*** Opening DATA FOR THE TASK ***

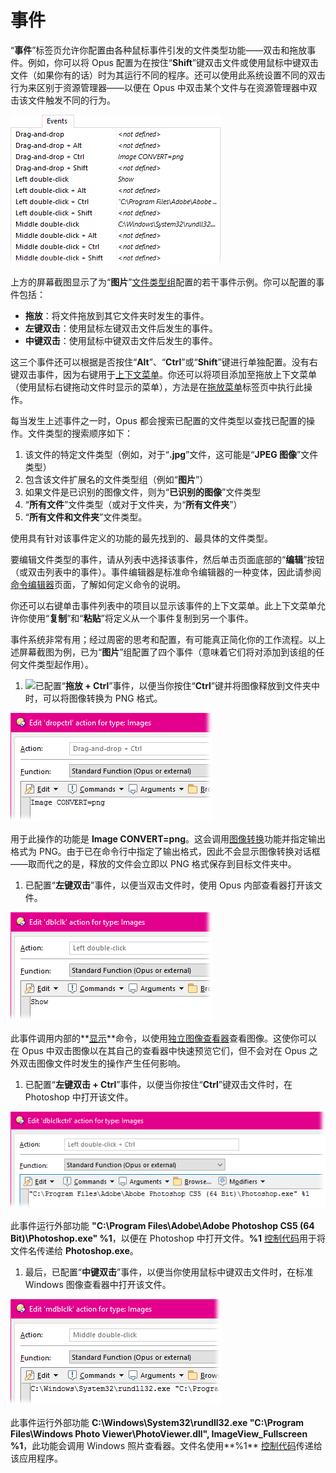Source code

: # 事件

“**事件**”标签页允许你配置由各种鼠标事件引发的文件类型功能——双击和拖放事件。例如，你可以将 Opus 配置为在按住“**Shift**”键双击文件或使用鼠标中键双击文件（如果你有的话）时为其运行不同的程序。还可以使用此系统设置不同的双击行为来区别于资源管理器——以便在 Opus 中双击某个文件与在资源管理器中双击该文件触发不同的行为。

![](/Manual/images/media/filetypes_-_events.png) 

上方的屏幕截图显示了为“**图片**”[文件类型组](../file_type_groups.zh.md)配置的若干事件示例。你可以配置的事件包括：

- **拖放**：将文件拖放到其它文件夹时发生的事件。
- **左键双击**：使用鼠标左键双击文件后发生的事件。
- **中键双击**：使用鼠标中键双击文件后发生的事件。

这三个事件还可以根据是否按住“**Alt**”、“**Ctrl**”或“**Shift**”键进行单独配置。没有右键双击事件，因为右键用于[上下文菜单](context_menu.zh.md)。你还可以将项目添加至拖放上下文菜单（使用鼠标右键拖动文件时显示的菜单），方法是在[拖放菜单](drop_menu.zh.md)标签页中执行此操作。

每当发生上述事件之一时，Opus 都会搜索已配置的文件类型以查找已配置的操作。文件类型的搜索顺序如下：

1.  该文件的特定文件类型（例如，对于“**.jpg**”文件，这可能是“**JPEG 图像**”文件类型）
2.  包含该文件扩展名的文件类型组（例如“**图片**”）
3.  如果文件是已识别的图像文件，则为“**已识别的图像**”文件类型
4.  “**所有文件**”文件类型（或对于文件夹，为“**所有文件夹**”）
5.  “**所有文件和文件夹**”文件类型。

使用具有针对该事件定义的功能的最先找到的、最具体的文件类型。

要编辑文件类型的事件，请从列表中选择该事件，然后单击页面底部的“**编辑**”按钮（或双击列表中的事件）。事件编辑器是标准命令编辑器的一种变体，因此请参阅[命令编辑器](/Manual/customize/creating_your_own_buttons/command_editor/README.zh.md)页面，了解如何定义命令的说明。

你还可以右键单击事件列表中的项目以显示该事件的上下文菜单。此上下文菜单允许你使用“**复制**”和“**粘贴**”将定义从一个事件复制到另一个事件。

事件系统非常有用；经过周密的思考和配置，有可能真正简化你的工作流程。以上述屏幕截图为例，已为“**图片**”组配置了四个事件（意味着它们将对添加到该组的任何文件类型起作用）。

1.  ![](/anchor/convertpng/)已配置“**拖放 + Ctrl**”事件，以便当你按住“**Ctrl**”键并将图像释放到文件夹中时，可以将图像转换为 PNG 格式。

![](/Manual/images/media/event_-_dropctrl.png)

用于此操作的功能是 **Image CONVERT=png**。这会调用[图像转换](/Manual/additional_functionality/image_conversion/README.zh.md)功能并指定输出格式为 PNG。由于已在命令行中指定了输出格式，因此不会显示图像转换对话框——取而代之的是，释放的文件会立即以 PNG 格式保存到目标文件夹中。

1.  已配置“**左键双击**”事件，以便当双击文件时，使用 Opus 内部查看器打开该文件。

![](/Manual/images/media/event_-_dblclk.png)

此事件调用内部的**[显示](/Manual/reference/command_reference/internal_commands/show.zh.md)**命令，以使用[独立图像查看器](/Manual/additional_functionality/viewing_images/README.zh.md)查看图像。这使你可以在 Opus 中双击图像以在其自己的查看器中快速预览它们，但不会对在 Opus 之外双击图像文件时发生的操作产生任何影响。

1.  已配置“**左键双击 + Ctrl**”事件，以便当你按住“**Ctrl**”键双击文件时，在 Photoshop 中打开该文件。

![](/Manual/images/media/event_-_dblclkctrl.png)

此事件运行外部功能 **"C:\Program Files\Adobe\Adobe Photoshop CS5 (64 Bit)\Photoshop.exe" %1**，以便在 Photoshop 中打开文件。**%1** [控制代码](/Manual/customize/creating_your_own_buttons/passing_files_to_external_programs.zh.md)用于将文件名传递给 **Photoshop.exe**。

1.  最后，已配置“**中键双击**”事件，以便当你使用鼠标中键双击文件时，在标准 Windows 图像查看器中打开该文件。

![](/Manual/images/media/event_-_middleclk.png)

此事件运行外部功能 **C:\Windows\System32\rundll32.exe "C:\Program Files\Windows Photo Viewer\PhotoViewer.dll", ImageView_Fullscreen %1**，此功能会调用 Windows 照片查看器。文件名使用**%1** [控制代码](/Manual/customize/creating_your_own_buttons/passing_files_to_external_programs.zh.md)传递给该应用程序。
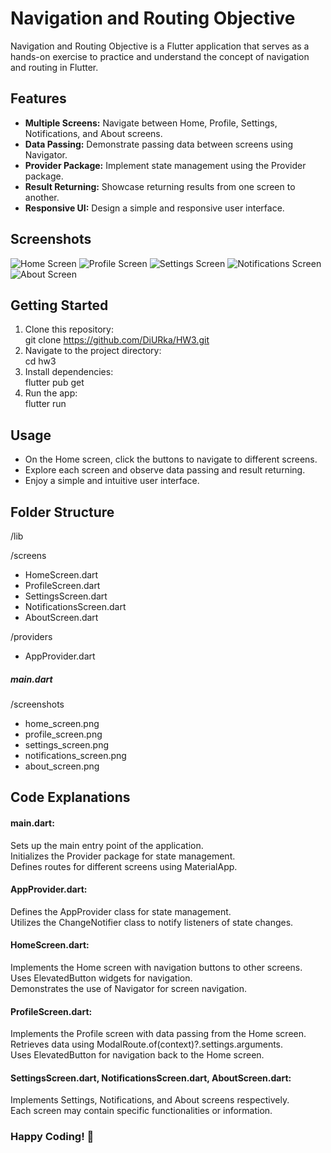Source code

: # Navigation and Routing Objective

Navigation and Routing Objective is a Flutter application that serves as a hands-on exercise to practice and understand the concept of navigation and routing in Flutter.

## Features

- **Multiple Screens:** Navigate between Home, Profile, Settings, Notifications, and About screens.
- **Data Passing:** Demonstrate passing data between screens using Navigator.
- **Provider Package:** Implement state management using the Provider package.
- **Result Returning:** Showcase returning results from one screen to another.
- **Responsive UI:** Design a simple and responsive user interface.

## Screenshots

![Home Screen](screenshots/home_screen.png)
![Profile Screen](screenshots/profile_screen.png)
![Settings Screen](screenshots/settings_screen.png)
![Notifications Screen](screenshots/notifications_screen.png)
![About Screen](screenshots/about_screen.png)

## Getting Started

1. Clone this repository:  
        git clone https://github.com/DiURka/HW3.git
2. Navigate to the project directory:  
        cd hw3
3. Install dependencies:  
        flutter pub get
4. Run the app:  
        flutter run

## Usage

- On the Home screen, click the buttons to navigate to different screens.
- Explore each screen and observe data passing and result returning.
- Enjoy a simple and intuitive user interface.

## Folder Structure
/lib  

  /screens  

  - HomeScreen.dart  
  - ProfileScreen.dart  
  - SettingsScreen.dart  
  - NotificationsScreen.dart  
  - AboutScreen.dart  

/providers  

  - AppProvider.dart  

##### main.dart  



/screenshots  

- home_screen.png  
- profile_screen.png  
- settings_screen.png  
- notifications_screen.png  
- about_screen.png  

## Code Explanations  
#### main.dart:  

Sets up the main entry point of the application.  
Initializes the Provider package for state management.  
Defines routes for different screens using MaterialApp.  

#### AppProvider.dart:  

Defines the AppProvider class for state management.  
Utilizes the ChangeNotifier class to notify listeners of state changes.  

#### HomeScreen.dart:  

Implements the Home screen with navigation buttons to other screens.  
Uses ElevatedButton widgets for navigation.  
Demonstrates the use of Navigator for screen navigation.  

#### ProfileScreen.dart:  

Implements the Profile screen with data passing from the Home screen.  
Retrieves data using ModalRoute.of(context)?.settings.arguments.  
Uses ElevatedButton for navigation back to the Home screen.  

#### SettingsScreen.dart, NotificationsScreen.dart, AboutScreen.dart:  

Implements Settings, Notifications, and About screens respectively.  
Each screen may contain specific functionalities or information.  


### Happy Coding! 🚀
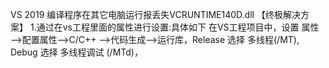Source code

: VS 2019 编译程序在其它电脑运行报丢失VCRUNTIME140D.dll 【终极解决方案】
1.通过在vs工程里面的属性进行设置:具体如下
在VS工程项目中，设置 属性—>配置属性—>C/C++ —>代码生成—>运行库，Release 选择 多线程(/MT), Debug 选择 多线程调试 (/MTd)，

*** Closing DATA FOR THE TASK ***

DESCRIPTION OF THE TASK
Make an exact reproduction of the listing above, without any pictures.

RESULT FOR THIS TASK
Source code

: # 事件

“**事件**”标签页允许你配置由各种鼠标事件引发的文件类型功能——双击和拖放事件。例如，你可以将 Opus 配置为在按住“**Shift**”键双击文件或使用鼠标中键双击文件（如果你有的话）时为其运行不同的程序。还可以使用此系统设置不同的双击行为来区别于资源管理器——以便在 Opus 中双击某个文件与在资源管理器中双击该文件触发不同的行为。

![](/Manual/images/media/filetypes_-_events.png) 

上方的屏幕截图显示了为“**图片**”[文件类型组](../file_type_groups.zh.md)配置的若干事件示例。你可以配置的事件包括：

- **拖放**：将文件拖放到其它文件夹时发生的事件。
- **左键双击**：使用鼠标左键双击文件后发生的事件。
- **中键双击**：使用鼠标中键双击文件后发生的事件。

这三个事件还可以根据是否按住“**Alt**”、“**Ctrl**”或“**Shift**”键进行单独配置。没有右键双击事件，因为右键用于[上下文菜单](context_menu.zh.md)。你还可以将项目添加至拖放上下文菜单（使用鼠标右键拖动文件时显示的菜单），方法是在[拖放菜单](drop_menu.zh.md)标签页中执行此操作。

每当发生上述事件之一时，Opus 都会搜索已配置的文件类型以查找已配置的操作。文件类型的搜索顺序如下：

1.  该文件的特定文件类型（例如，对于“**.jpg**”文件，这可能是“**JPEG 图像**”文件类型）
2.  包含该文件扩展名的文件类型组（例如“**图片**”）
3.  如果文件是已识别的图像文件，则为“**已识别的图像**”文件类型
4.  “**所有文件**”文件类型（或对于文件夹，为“**所有文件夹**”）
5.  “**所有文件和文件夹**”文件类型。

使用具有针对该事件定义的功能的最先找到的、最具体的文件类型。

要编辑文件类型的事件，请从列表中选择该事件，然后单击页面底部的“**编辑**”按钮（或双击列表中的事件）。事件编辑器是标准命令编辑器的一种变体，因此请参阅[命令编辑器](/Manual/customize/creating_your_own_buttons/command_editor/README.zh.md)页面，了解如何定义命令的说明。

你还可以右键单击事件列表中的项目以显示该事件的上下文菜单。此上下文菜单允许你使用“**复制**”和“**粘贴**”将定义从一个事件复制到另一个事件。

事件系统非常有用；经过周密的思考和配置，有可能真正简化你的工作流程。以上述屏幕截图为例，已为“**图片**”组配置了四个事件（意味着它们将对添加到该组的任何文件类型起作用）。

1.  ![](/anchor/convertpng/)已配置“**拖放 + Ctrl**”事件，以便当你按住“**Ctrl**”键并将图像释放到文件夹中时，可以将图像转换为 PNG 格式。

![](/Manual/images/media/event_-_dropctrl.png)

用于此操作的功能是 **Image CONVERT=png**。这会调用[图像转换](/Manual/additional_functionality/image_conversion/README.zh.md)功能并指定输出格式为 PNG。由于已在命令行中指定了输出格式，因此不会显示图像转换对话框——取而代之的是，释放的文件会立即以 PNG 格式保存到目标文件夹中。

1.  已配置“**左键双击**”事件，以便当双击文件时，使用 Opus 内部查看器打开该文件。

![](/Manual/images/media/event_-_dblclk.png)

此事件调用内部的**[显示](/Manual/reference/command_reference/internal_commands/show.zh.md)**命令，以使用[独立图像查看器](/Manual/additional_functionality/viewing_images/README.zh.md)查看图像。这使你可以在 Opus 中双击图像以在其自己的查看器中快速预览它们，但不会对在 Opus 之外双击图像文件时发生的操作产生任何影响。

1.  已配置“**左键双击 + Ctrl**”事件，以便当你按住“**Ctrl**”键双击文件时，在 Photoshop 中打开该文件。

![](/Manual/images/media/event_-_dblclkctrl.png)

此事件运行外部功能 **"C:\Program Files\Adobe\Adobe Photoshop CS5 (64 Bit)\Photoshop.exe" %1**，以便在 Photoshop 中打开文件。**%1** [控制代码](/Manual/customize/creating_your_own_buttons/passing_files_to_external_programs.zh.md)用于将文件名传递给 **Photoshop.exe**。

1.  最后，已配置“**中键双击**”事件，以便当你使用鼠标中键双击文件时，在标准 Windows 图像查看器中打开该文件。

![](/Manual/images/media/event_-_middleclk.png)

此事件运行外部功能 **C:\Windows\System32\rundll32.exe "C:\Program Files\Windows Photo Viewer\PhotoViewer.dll", ImageView_Fullscreen %1**，此功能会调用 Windows 照片查看器。文件名使用**%1** [控制代码](/Manual/customize/creating_your_own_buttons/passing_files_to_external_programs.zh.md)传递给该应用程序。
Source code

: # Navigation and Routing Objective

Navigation and Routing Objective is a Flutter application that serves as a hands-on exercise to practice and understand the concept of navigation and routing in Flutter.

## Features

- **Multiple Screens:** Navigate between Home, Profile, Settings, Notifications, and About screens.
- **Data Passing:** Demonstrate passing data between screens using Navigator.
- **Provider Package:** Implement state management using the Provider package.
- **Result Returning:** Showcase returning results from one screen to another.
- **Responsive UI:** Design a simple and responsive user interface.

## Screenshots

![Home Screen](screenshots/home_screen.png)
![Profile Screen](screenshots/profile_screen.png)
![Settings Screen](screenshots/settings_screen.png)
![Notifications Screen](screenshots/notifications_screen.png)
![About Screen](screenshots/about_screen.png)

## Getting Started

1. Clone this repository:  
        git clone https://github.com/DiURka/HW3.git
2. Navigate to the project directory:  
        cd hw3
3. Install dependencies:  
        flutter pub get
4. Run the app:  
        flutter run

## Usage

- On the Home screen, click the buttons to navigate to different screens.
- Explore each screen and observe data passing and result returning.
- Enjoy a simple and intuitive user interface.

## Folder Structure
/lib  

  /screens  

  - HomeScreen.dart  
  - ProfileScreen.dart  
  - SettingsScreen.dart  
  - NotificationsScreen.dart  
  - AboutScreen.dart  

/providers  

  - AppProvider.dart  

##### main.dart  



/screenshots  

- home_screen.png  
- profile_screen.png  
- settings_screen.png  
- notifications_screen.png  
- about_screen.png  

## Code Explanations  
#### main.dart:  

Sets up the main entry point of the application.  
Initializes the Provider package for state management.  
Defines routes for different screens using MaterialApp.  

#### AppProvider.dart:  

Defines the AppProvider class for state management.  
Utilizes the ChangeNotifier class to notify listeners of state changes.  

#### HomeScreen.dart:  

Implements the Home screen with navigation buttons to other screens.  
Uses ElevatedButton widgets for navigation.  
Demonstrates the use of Navigator for screen navigation.  

#### ProfileScreen.dart:  

Implements the Profile screen with data passing from the Home screen.  
Retrieves data using ModalRoute.of(context)?.settings.arguments.  
Uses ElevatedButton for navigation back to the Home screen.  

#### SettingsScreen.dart, NotificationsScreen.dart, AboutScreen.dart:  

Implements Settings, Notifications, and About screens respectively.  
Each screen may contain specific functionalities or information.  


### Happy Coding! 🚀
Source code

: VS 2019 编译程序在其它电脑运行报丢失VCRUNTIME140D.dll 【终极解决方案】
1.通过在vs工程里面的属性进行设置:具体如下
在VS工程项目中，设置 属性—>配置属性—>C/C++ —>代码生成—>运行库，Release 选择 多线程(/MT), Debug 选择 多线程调试 (/MTd)，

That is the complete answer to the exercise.